What the exercise asks: Only one stretch of the data below is wanted: the lines starting at the one with "- RPC scripts" and ending at the one with "facilitate node discovery.", both included, given again exactly.

Saved data entries:
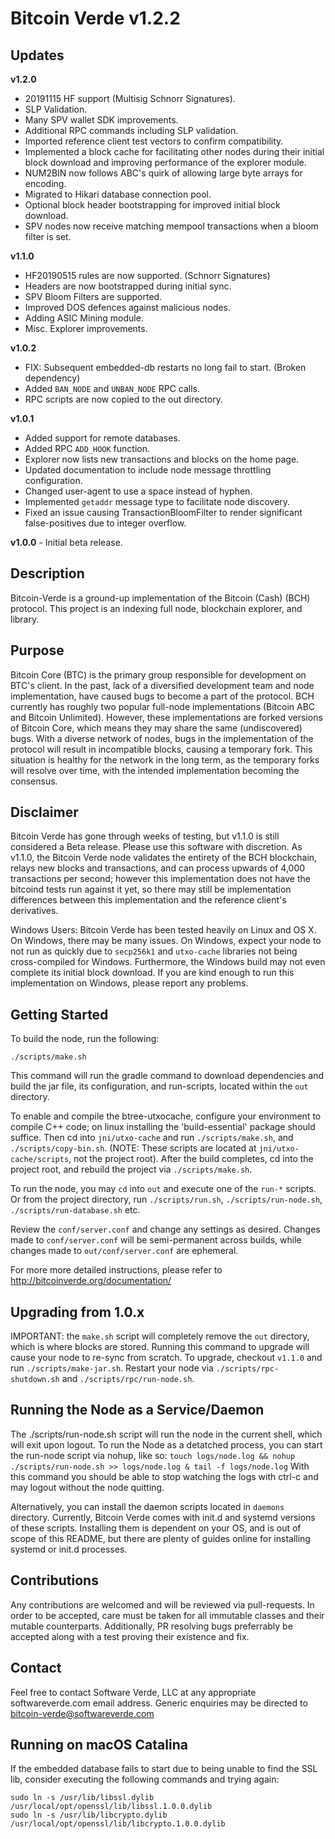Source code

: # Bitcoin Verde v1.2.2


## Updates

**v1.2.0**
- 20191115 HF support (Multisig Schnorr Signatures).
- SLP Validation.
- Many SPV wallet SDK improvements.
- Additional RPC commands including SLP validation.
- Imported reference client test vectors to confirm compatibility.
- Implemented a block cache for facilitating other nodes during their initial block download and improving performance of the explorer module.
- NUM2BIN now follows ABC's quirk of allowing large byte arrays for encoding.
- Migrated to Hikari database connection pool.
- Optional block header bootstrapping for improved initial block download.
- SPV nodes now receive matching mempool transactions when a bloom filter is set.

**v1.1.0**

- HF20190515 rules are now supported. (Schnorr Signatures)
- Headers are now bootstrapped during initial sync.
- SPV Bloom Filters are supported.
- Improved DOS defences against malicious nodes.
- Adding ASIC Mining module.
- Misc. Explorer improvements.


**v1.0.2**

- FIX: Subsequent embedded-db restarts no long fail to start. (Broken dependency)
- Added `BAN_NODE` and `UNBAN_NODE` RPC calls.
- RPC scripts are now copied to the out directory.

**v1.0.1**

- Added support for remote databases.
- Added RPC `ADD_HOOK` function.
- Explorer now lists new transactions and blocks on the home page.
- Updated documentation to include node message throttling configuration.
- Changed user-agent to use a space instead of hyphen.
- Implemented `getaddr` message type to facilitate node discovery.
- Fixed an issue causing TransactionBloomFilter to render significant false-positives due to integer overflow.

**v1.0.0** - Initial beta release.


## Description


Bitcoin-Verde is a ground-up implementation of the Bitcoin (Cash) (BCH) protocol.  This project is an
indexing full node, blockchain explorer, and library.


## Purpose


Bitcoin Core (BTC) is the primary group responsible for development on BTC's client.  In the past, lack of
a diversified development team and node implementation, have caused bugs to become a part of the protocol.
BCH currently has roughly two popular full-node implementations (Bitcoin ABC and Bitcoin Unlimited).
However, these implementations are forked versions of Bitcoin Core, which means they may share the same
(undiscovered) bugs.  With a diverse network of nodes, bugs in the implementation of the protocol will
result in incompatible blocks, causing a temporary fork.  This situation is healthy for the network in
the long term, as the temporary forks will resolve over time, with the intended implementation becoming
the consensus.


## Disclaimer


Bitcoin Verde has gone through weeks of testing, but v1.1.0 is still considered a Beta release.  Please
use this software with discretion.  As v1.1.0, the Bitcoin Verde node validates the entirety of the BCH
blockchain, relays new blocks and transactions, and can process upwards of 4,000 transactions per second;
however this implementation does not have the bitcoind tests run against it yet, so there may still be
implementation differences between this implementation and the reference client's derivatives.


Windows Users: Bitcoin Verde has been tested heavily on Linux and OS X.  On Windows, there may be many
issues.  On Windows, expect your node to not run as quickly due to `secp256k1` and `utxo-cache` libraries
not being cross-compiled for Windows.  Furthermore, the Windows build may not even complete its initial
block download.  If you are kind enough to run this implementation on Windows, please report any problems.

## Getting Started


To build the node, run the following:

```
./scripts/make.sh
```

This command will run the gradle command to download dependencies and build the jar file, its
configuration, and run-scripts, located within the `out` directory.


To enable and compile the btree-utxocache, configure your environment to compile C++ code; on linux
installing the 'build-essential' package should suffice. Then cd into `jni/utxo-cache` and run
`./scripts/make.sh`, and `./scripts/copy-bin.sh`.  (NOTE: These scripts are located at
`jni/utxo-cache/scripts`, not the project root).  After the build completes, cd into the project
root, and rebuild the project via `./scripts/make.sh`.


To run the node, you may `cd` into `out` and execute one of the `run-*` scripts. Or from the project
directory, run `./scripts/run.sh`, `./scripts/run-node.sh`, `./scripts/run-database.sh` etc.


Review the `conf/server.conf` and change any settings as desired.  Changes made to `conf/server.conf`
will be semi-permanent across builds, while changes made to `out/conf/server.conf` are ephemeral.


For more more detailed instructions, please refer to http://bitcoinverde.org/documentation/


## Upgrading from 1.0.x


IMPORTANT: the `make.sh` script will completely remove the `out` directory, which is where blocks
are stored.  Running this command to upgrade will cause your node to re-sync from scratch.  To
upgrade, checkout `v1.1.0` and run `./scripts/make-jar.sh`.  Restart your node via
`./scripts/rpc-shutdown.sh` and `./scripts/rpc/run-node.sh`.


## Running the Node as a Service/Daemon


The ./scripts/run-node.sh script will run the node in the current shell, which will exit upon logout.
To run the Node as a detatched process, you can start the run-node script via nohup, like so:
`touch logs/node.log && nohup ./scripts/run-node.sh >> logs/node.log & tail -f logs/node.log`
With this command you should be able to stop watching the logs with ctrl-c and may logout without
the node quitting.

Alternatively, you can install the daemon scripts located in `daemons` directory.  Currently,
Bitcoin Verde comes with init.d and systemd versions of these scripts.  Installing them is
dependent on your OS, and is out of scope of this README, but there are plenty of guides online
for installing systemd or init.d processes.


## Contributions


Any contributions are welcomed and will be reviewed via pull-requests.  In order to be accepted,
care must be taken for all immutable classes and their mutable counterparts.  Additionally, PR
resolving bugs preferrably be accepted along with a test proving their existence and fix.


## Contact


Feel free to contact Software Verde, LLC at any appropriate softwareverde.com email address.
Generic enquiries may be directed to bitcoin-verde@softwareverde.com


## Running on macOS Catalina

If the embedded database fails to start due to being unable to find the SSL lib, consider
executing the following commands and trying again:

    sudo ln -s /usr/lib/libssl.dylib /usr/local/opt/openssl/lib/libssl.1.0.0.dylib
    sudo ln -s /usr/lib/libcrypto.dylib /usr/local/opt/openssl/lib/libcrypto.1.0.0.dylib

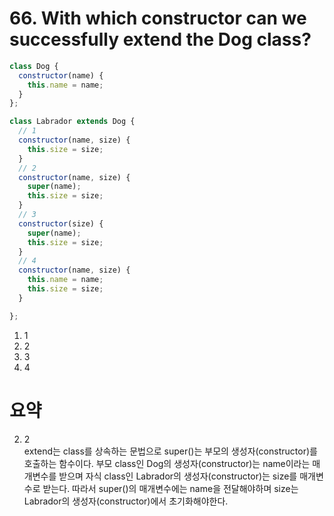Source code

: # 66. With which constructor can we successfully extend the Dog class?

```javascript
class Dog {
  constructor(name) {
    this.name = name;
  }
};

class Labrador extends Dog {
  // 1
  constructor(name, size) {
    this.size = size;
  }
  // 2
  constructor(name, size) {
    super(name);
    this.size = size;
  }
  // 3
  constructor(size) {
    super(name);
    this.size = size;
  }
  // 4
  constructor(name, size) {
    this.name = name;
    this.size = size;
  }

};
```

1. 1
2. 2
3. 3
4. 4

# 요약

2. 2<br>
   extend는 class를 상속하는 문법으로 super()는 부모의 생성자(constructor)를 호출하는 함수이다. 부모 class인 Dog의 생성자(constructor)는 name이라는 매개변수를 받으며 자식 class인 Labrador의 생성자(constructor)는 size를 매개변수로 받는다. 따라서 super()의 매개변수에는 name을 전달해야하며 size는 Labrador의 생성자(constructor)에서 초기화해야한다.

Task output:
- RPC scripts are now copied to the out directory.

**v1.0.1**

- Added support for remote databases.
- Added RPC `ADD_HOOK` function.
- Explorer now lists new transactions and blocks on the home page.
- Updated documentation to include node message throttling configuration.
- Changed user-agent to use a space instead of hyphen.
- Implemented `getaddr` message type to facilitate node discovery.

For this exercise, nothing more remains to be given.